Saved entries
<<<<

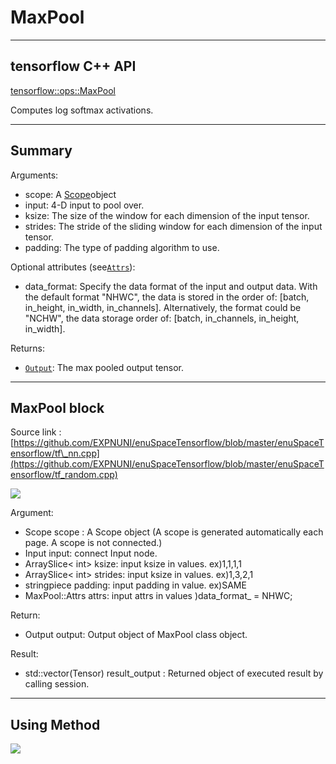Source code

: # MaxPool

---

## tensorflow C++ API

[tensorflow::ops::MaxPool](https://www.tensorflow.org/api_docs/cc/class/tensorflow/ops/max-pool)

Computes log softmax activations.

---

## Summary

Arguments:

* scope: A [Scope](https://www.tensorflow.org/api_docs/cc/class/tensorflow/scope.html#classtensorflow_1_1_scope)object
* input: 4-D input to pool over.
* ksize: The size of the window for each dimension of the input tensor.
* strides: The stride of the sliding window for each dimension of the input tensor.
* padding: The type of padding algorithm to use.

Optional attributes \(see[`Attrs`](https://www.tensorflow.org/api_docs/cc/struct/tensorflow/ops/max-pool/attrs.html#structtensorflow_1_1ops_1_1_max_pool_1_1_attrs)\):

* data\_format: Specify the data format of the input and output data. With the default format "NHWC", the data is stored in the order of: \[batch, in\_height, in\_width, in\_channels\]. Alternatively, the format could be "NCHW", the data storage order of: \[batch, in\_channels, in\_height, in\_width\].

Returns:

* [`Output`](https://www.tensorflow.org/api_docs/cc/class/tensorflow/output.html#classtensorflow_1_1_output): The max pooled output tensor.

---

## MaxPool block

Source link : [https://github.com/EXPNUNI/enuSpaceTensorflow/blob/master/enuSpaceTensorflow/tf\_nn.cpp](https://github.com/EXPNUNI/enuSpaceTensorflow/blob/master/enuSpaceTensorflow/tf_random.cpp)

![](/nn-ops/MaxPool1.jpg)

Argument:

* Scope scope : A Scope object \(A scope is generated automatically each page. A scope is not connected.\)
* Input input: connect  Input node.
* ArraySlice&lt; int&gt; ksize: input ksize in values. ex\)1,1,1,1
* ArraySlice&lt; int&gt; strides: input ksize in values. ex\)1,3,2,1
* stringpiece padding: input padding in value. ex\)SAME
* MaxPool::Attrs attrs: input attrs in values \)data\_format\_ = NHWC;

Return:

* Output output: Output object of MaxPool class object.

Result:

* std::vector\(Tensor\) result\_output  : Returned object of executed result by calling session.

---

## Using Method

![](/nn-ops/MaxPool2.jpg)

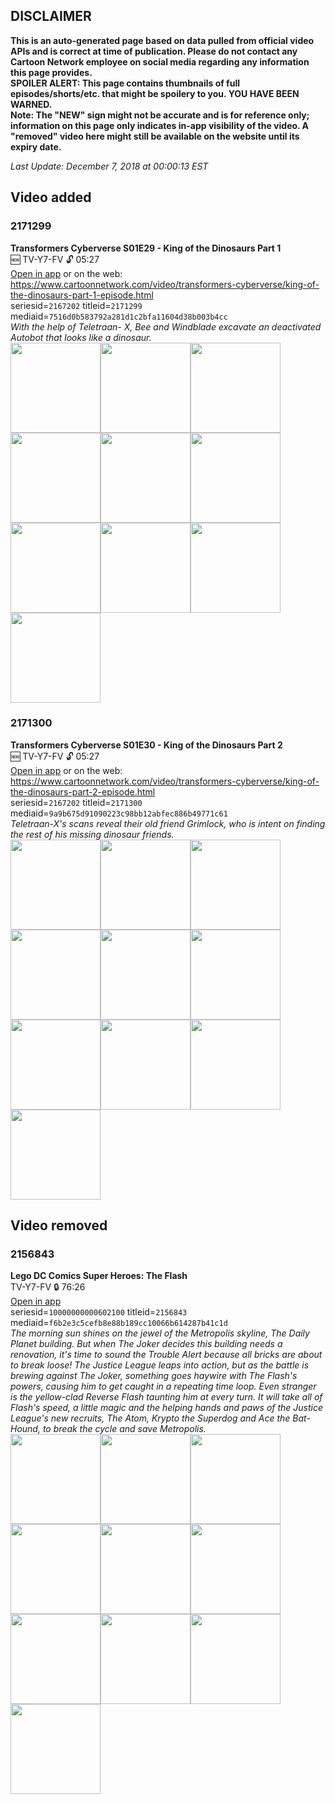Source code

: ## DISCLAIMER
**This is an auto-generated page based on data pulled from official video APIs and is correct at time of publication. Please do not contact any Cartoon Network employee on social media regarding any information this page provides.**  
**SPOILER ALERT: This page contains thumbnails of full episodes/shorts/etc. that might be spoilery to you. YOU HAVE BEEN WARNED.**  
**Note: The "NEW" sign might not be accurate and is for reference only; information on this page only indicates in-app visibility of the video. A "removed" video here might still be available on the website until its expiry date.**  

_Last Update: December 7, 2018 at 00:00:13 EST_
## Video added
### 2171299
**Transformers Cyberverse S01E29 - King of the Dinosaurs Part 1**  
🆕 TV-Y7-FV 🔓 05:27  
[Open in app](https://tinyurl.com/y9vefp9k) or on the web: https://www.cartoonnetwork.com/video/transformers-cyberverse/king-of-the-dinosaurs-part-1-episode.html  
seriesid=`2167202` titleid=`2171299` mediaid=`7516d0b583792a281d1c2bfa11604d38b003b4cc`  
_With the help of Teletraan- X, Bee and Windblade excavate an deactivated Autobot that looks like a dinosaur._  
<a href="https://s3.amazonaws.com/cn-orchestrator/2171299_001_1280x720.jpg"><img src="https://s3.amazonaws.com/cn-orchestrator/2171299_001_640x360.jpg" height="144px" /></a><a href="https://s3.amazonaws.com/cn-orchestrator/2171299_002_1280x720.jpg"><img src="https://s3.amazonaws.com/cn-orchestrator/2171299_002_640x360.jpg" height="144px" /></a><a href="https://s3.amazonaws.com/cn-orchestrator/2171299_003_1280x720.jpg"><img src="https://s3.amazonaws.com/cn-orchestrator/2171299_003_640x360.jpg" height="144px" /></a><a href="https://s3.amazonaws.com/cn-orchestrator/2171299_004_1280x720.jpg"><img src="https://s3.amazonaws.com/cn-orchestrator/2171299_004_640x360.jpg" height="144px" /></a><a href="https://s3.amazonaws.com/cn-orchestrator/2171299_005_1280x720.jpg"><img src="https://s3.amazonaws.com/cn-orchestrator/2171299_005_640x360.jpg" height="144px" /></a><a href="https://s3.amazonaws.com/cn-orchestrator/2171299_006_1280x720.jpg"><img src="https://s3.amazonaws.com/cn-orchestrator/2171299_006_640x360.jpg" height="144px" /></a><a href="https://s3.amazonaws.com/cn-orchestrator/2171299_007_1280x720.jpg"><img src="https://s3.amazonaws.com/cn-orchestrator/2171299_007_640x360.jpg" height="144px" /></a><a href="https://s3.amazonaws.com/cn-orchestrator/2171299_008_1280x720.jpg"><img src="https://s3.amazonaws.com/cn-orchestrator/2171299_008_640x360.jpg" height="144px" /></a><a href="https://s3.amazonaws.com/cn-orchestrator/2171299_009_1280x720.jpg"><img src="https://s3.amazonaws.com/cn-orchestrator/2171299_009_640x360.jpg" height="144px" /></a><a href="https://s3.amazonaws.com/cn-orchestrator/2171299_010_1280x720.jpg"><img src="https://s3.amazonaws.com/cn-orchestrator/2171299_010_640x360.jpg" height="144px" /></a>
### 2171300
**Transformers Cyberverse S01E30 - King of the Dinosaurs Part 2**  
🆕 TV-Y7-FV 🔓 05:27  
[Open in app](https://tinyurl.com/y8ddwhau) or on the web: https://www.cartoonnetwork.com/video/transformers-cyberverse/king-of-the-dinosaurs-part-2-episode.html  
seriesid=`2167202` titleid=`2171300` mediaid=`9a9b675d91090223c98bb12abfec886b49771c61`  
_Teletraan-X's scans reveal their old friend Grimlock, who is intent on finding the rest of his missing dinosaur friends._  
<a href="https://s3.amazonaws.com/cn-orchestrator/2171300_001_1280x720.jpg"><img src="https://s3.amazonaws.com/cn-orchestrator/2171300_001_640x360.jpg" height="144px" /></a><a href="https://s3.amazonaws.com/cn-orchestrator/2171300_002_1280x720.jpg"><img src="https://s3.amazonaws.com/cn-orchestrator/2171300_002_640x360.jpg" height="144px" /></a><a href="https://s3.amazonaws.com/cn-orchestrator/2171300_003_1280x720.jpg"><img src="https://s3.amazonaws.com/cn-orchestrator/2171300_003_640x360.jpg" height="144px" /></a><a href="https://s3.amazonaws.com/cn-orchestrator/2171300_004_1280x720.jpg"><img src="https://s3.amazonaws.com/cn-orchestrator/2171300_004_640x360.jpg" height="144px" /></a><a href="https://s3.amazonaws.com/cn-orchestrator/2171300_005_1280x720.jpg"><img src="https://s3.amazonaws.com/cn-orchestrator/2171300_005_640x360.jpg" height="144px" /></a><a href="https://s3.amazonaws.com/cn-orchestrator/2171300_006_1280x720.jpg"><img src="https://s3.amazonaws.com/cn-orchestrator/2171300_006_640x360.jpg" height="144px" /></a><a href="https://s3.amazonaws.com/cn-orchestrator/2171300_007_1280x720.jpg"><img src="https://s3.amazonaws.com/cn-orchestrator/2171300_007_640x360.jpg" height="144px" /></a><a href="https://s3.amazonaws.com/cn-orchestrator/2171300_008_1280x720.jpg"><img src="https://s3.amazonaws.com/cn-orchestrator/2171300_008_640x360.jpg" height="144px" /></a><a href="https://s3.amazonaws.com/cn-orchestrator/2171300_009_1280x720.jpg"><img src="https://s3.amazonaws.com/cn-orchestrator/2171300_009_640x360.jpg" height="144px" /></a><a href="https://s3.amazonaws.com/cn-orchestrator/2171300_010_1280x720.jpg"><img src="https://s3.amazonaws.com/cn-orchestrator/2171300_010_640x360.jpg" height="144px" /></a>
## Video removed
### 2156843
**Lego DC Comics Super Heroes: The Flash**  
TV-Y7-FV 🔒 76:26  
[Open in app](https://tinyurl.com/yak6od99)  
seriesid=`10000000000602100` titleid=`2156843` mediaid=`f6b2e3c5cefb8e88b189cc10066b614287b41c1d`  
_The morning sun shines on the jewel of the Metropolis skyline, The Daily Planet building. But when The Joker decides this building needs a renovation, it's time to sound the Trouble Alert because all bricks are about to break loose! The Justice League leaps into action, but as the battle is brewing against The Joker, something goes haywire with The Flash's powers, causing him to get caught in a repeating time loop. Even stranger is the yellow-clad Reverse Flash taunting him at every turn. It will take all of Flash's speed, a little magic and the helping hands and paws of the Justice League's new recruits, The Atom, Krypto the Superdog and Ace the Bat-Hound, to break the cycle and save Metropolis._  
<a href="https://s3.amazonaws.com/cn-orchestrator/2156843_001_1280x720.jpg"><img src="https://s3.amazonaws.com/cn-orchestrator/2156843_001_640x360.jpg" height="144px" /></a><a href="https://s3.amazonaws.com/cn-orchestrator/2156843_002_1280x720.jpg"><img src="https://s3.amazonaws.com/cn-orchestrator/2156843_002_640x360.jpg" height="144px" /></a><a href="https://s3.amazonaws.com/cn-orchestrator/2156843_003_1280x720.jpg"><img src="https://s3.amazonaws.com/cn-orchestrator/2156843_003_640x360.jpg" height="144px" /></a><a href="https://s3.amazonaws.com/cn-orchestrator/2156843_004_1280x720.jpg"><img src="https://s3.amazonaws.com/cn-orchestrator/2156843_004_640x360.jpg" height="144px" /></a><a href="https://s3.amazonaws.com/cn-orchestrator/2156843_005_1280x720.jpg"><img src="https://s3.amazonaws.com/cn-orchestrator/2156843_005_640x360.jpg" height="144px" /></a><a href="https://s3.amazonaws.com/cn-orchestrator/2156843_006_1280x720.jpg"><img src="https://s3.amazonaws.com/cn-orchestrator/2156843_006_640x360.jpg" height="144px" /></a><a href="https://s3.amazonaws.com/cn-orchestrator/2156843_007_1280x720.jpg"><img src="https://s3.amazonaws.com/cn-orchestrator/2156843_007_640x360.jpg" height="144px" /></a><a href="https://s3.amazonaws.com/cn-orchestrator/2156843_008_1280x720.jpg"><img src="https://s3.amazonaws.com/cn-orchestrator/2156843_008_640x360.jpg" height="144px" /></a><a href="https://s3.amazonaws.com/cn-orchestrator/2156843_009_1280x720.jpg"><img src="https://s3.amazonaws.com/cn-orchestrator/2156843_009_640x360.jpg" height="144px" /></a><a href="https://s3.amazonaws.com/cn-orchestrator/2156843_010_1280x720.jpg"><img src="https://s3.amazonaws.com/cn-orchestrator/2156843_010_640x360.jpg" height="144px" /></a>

>>>>

◆ ACTIVITY: Lines in the data that include the word "Attrs" should all be copied.

◆ EXPECTED OUTPUT:
Optional attributes \(see[`Attrs`](https://www.tensorflow.org/api_docs/cc/struct/tensorflow/ops/max-pool/attrs.html#structtensorflow_1_1ops_1_1_max_pool_1_1_attrs)\):
* MaxPool::Attrs attrs: input attrs in values \)data\_format\_ = NHWC;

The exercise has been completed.